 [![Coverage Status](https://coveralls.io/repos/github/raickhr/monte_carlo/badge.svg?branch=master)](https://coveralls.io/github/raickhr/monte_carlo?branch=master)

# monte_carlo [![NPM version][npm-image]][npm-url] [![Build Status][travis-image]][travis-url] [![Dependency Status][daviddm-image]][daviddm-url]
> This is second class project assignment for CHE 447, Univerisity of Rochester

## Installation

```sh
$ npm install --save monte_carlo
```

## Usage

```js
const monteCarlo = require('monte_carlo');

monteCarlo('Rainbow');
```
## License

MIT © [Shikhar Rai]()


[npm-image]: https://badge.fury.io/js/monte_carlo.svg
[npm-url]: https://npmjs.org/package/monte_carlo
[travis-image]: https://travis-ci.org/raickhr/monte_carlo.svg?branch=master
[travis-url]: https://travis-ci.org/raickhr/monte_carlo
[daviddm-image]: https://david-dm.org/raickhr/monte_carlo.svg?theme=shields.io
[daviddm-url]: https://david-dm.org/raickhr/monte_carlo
::::::
Please return the data above in full, without altering a single line.

▸ **Written reply**:
 [![Coverage Status](https://coveralls.io/repos/github/raickhr/monte_carlo/badge.svg?branch=master)](https://coveralls.io/github/raickhr/monte_carlo?branch=master)

# monte_carlo [![NPM version][npm-image]][npm-url] [![Build Status][travis-image]][travis-url] [![Dependency Status][daviddm-image]][daviddm-url]
> This is second class project assignment for CHE 447, Univerisity of Rochester

## Installation

```sh
$ npm install --save monte_carlo
```

## Usage

```js
const monteCarlo = require('monte_carlo');

monteCarlo('Rainbow');
```
## License

MIT © [Shikhar Rai]()


[npm-image]: https://badge.fury.io/js/monte_carlo.svg
[npm-url]: https://npmjs.org/package/monte_carlo
[travis-image]: https://travis-ci.org/raickhr/monte_carlo.svg?branch=master
[travis-url]: https://travis-ci.org/raickhr/monte_carlo
[daviddm-image]: https://david-dm.org/raickhr/monte_carlo.svg?theme=shields.io
[daviddm-url]: https://david-dm.org/raickhr/monte_carlo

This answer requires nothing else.